OMG - *Maxxout* - you've got a maxi-mega-collection - I LOVE it!!


----------



## nicole2730

sunspark said:


> amazing!  thank you for posting.  one bag is missing though, a dark turquoise with pewter hw.  I used to have one and kick myself for letting it go.



ditto.

thanks so much for sharing this stroll thru memory lane. now, what is the address again so i can RAID your closet??!!?!?!??!??!?


----------



## Anna_525

Delicious bags. What a great collection. I am soooo jealous. I would be staring at them all the time, the way you arranged them for their photo op. Siiiighhhhh


----------



## REREsaurus

I'm pretty sure you have every enviable oldie that there is to have. Congratulations to you. You may now rest your little head and drift adrift on bbag bliss. One for each day of the month. And then over again.

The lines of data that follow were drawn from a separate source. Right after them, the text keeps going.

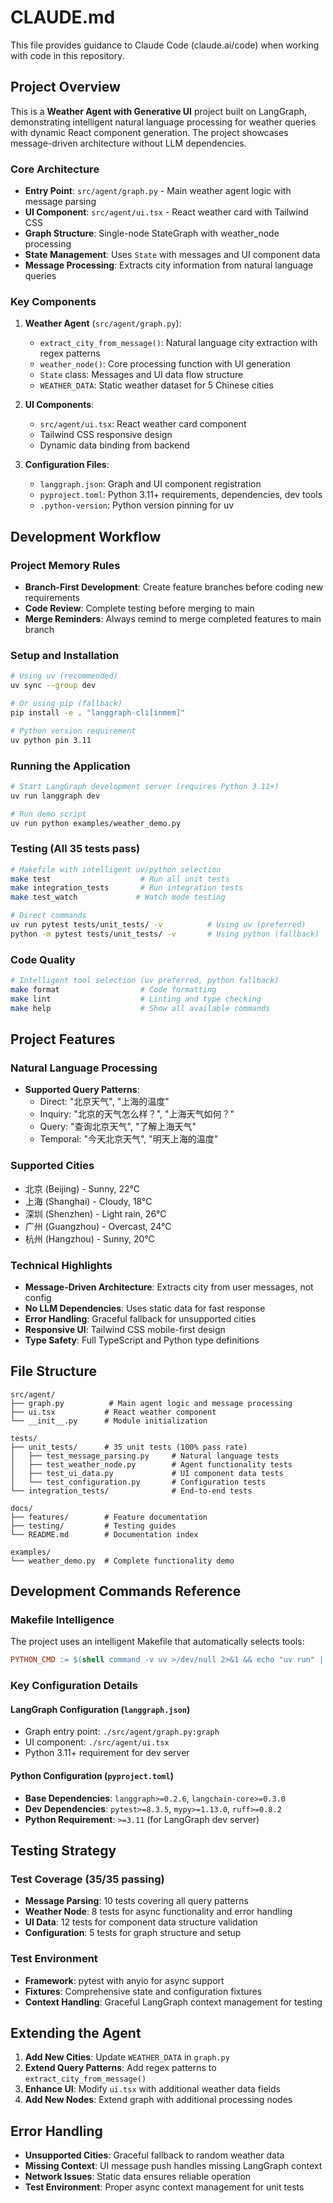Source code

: # CLAUDE.md

This file provides guidance to Claude Code (claude.ai/code) when working with code in this repository.

## Project Overview

This is a **Weather Agent with Generative UI** project built on LangGraph, demonstrating intelligent natural language processing for weather queries with dynamic React component generation. The project showcases message-driven architecture without LLM dependencies.

### Core Architecture

- **Entry Point**: `src/agent/graph.py` - Main weather agent logic with message parsing
- **UI Component**: `src/agent/ui.tsx` - React weather card with Tailwind CSS
- **Graph Structure**: Single-node StateGraph with weather_node processing
- **State Management**: Uses `State` with messages and UI component data
- **Message Processing**: Extracts city information from natural language queries

### Key Components

1. **Weather Agent** (`src/agent/graph.py`):
   - `extract_city_from_message()`: Natural language city extraction with regex patterns
   - `weather_node()`: Core processing function with UI generation
   - `State` class: Messages and UI data flow structure
   - `WEATHER_DATA`: Static weather dataset for 5 Chinese cities

2. **UI Components**:
   - `src/agent/ui.tsx`: React weather card component
   - Tailwind CSS responsive design
   - Dynamic data binding from backend

3. **Configuration Files**:
   - `langgraph.json`: Graph and UI component registration
   - `pyproject.toml`: Python 3.11+ requirements, dependencies, dev tools
   - `.python-version`: Python version pinning for uv

## Development Workflow

### Project Memory Rules
- **Branch-First Development**: Create feature branches before coding new requirements
- **Code Review**: Complete testing before merging to main
- **Merge Reminders**: Always remind to merge completed features to main branch

### Setup and Installation
```bash
# Using uv (recommended)
uv sync --group dev

# Or using pip (fallback)
pip install -e . "langgraph-cli[inmem]"

# Python version requirement
uv python pin 3.11
```

### Running the Application
```bash
# Start LangGraph development server (requires Python 3.11+)
uv run langgraph dev

# Run demo script
uv run python examples/weather_demo.py
```

### Testing (All 35 tests pass)
```bash
# Makefile with intelligent uv/python selection
make test                    # Run all unit tests
make integration_tests       # Run integration tests
make test_watch             # Watch mode testing

# Direct commands
uv run pytest tests/unit_tests/ -v          # Using uv (preferred)
python -m pytest tests/unit_tests/ -v       # Using python (fallback)
```

### Code Quality
```bash
# Intelligent tool selection (uv preferred, python fallback)
make format                  # Code formatting
make lint                    # Linting and type checking
make help                    # Show all available commands
```

## Project Features

### Natural Language Processing
- **Supported Query Patterns**:
  - Direct: "北京天气", "上海的温度"
  - Inquiry: "北京的天气怎么样？", "上海天气如何？"
  - Query: "查询北京天气", "了解上海天气"
  - Temporal: "今天北京天气", "明天上海的温度"

### Supported Cities
- 北京 (Beijing) - Sunny, 22°C
- 上海 (Shanghai) - Cloudy, 18°C
- 深圳 (Shenzhen) - Light rain, 26°C
- 广州 (Guangzhou) - Overcast, 24°C
- 杭州 (Hangzhou) - Sunny, 20°C

### Technical Highlights
- **Message-Driven Architecture**: Extracts city from user messages, not config
- **No LLM Dependencies**: Uses static data for fast response
- **Error Handling**: Graceful fallback for unsupported cities
- **Responsive UI**: Tailwind CSS mobile-first design
- **Type Safety**: Full TypeScript and Python type definitions

## File Structure
```
src/agent/
├── graph.py          # Main agent logic and message processing
├── ui.tsx           # React weather component
└── __init__.py      # Module initialization

tests/
├── unit_tests/      # 35 unit tests (100% pass rate)
│   ├── test_message_parsing.py     # Natural language tests
│   ├── test_weather_node.py        # Agent functionality tests
│   ├── test_ui_data.py             # UI component data tests
│   └── test_configuration.py       # Configuration tests
└── integration_tests/              # End-to-end tests

docs/
├── features/        # Feature documentation
├── testing/         # Testing guides
└── README.md        # Documentation index

examples/
└── weather_demo.py  # Complete functionality demo
```

## Development Commands Reference

### Makefile Intelligence
The project uses an intelligent Makefile that automatically selects tools:
```makefile
PYTHON_CMD := $(shell command -v uv >/dev/null 2>&1 && echo "uv run" || echo "python -m")
```

### Key Configuration Details

#### LangGraph Configuration (`langgraph.json`)
- Graph entry point: `./src/agent/graph.py:graph`
- UI component: `./src/agent/ui.tsx`
- Python 3.11+ requirement for dev server

#### Python Configuration (`pyproject.toml`)
- **Base Dependencies**: `langgraph>=0.2.6`, `langchain-core>=0.3.0`
- **Dev Dependencies**: `pytest>=8.3.5`, `mypy>=1.13.0`, `ruff>=0.8.2`
- **Python Requirement**: `>=3.11` (for LangGraph dev server)

## Testing Strategy

### Test Coverage (35/35 passing)
- **Message Parsing**: 10 tests covering all query patterns
- **Weather Node**: 8 tests for async functionality and error handling
- **UI Data**: 12 tests for component data structure validation
- **Configuration**: 5 tests for graph structure and setup

### Test Environment
- **Framework**: pytest with anyio for async support
- **Fixtures**: Comprehensive state and configuration fixtures
- **Context Handling**: Graceful LangGraph context management for testing

## Extending the Agent

1. **Add New Cities**: Update `WEATHER_DATA` in `graph.py`
2. **Extend Query Patterns**: Add regex patterns to `extract_city_from_message()`
3. **Enhance UI**: Modify `ui.tsx` with additional weather data fields
4. **Add New Nodes**: Extend graph with additional processing nodes

## Error Handling
- **Unsupported Cities**: Graceful fallback to random weather data
- **Missing Context**: UI message push handles missing LangGraph context
- **Network Issues**: Static data ensures reliable operation
- **Test Environment**: Proper async context management for unit tests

Any favorites? Are they all favorites? You know what me likey! Its the Pewter hw gems I love the most. Really had a thang for them when I first started collecting. Pewter = pop.

I have to add... that I've never seen 04 dark Turquoise IRL. But I bet, I just bet - that would be the blueberry cherry ontop! Wouldn't it be lovely? Like the deepest of the bluest sea.

Are you getting the chance to enjoy your stockpile? You need to rest, relax, and *enjoy.* Before... I pay a visit and enjoy them for/with you?


----------



## kawaii628

OMG i just died from looking at your collection!! the greys!!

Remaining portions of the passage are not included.